* [Task item] Pull each line containing "walk" from the data.

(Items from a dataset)
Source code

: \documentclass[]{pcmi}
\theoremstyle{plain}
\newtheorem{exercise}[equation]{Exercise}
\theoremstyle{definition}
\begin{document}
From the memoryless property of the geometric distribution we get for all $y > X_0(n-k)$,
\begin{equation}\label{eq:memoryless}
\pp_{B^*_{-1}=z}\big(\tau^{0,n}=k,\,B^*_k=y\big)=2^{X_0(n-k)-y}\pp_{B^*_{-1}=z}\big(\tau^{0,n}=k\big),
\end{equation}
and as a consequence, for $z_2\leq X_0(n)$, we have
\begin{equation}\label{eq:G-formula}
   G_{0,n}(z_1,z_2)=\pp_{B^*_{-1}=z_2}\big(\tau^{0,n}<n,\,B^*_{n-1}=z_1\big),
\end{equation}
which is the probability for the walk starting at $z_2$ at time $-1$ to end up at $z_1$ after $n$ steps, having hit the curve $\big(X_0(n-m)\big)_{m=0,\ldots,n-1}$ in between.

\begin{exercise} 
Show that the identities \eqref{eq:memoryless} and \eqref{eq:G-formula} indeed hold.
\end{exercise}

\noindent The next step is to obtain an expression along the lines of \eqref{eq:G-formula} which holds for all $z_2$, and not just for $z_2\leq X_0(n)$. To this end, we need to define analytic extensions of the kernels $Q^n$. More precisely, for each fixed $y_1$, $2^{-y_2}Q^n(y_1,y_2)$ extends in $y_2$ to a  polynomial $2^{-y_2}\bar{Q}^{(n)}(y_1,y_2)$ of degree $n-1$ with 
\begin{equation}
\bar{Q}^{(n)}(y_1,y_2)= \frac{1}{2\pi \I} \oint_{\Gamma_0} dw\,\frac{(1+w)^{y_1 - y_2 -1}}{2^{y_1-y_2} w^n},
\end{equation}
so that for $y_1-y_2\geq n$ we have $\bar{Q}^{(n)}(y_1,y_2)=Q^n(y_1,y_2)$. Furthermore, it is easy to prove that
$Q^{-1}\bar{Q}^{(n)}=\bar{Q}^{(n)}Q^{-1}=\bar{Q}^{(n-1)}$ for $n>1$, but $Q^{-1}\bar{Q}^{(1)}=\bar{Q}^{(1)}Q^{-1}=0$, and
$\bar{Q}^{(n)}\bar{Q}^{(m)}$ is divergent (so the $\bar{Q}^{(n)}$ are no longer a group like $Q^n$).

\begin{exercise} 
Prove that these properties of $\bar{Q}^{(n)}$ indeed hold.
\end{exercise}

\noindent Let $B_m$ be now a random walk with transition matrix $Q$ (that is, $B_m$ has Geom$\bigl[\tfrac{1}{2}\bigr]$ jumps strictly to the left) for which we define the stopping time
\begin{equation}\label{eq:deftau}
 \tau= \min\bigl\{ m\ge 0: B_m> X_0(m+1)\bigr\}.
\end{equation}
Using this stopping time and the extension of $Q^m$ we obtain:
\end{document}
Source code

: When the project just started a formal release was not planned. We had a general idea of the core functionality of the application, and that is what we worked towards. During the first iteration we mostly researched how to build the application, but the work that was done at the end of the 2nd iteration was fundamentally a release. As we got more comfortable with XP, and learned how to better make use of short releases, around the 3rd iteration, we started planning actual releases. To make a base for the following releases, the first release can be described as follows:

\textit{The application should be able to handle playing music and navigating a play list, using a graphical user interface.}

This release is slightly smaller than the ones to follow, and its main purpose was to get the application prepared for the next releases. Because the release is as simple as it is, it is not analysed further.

* [Result]
which is the probability for the walk starting at $z_2$ at time $-1$ to end up at $z_1$ after $n$ steps, having hit the curve $\big(X_0(n-m)\big)_{m=0,\ldots,n-1}$ in between.
\noindent Let $B_m$ be now a random walk with transition matrix $Q$ (that is, $B_m$ has Geom$\bigl[\tfrac{1}{2}\bigr]$ jumps strictly to the left) for which we define the stopping time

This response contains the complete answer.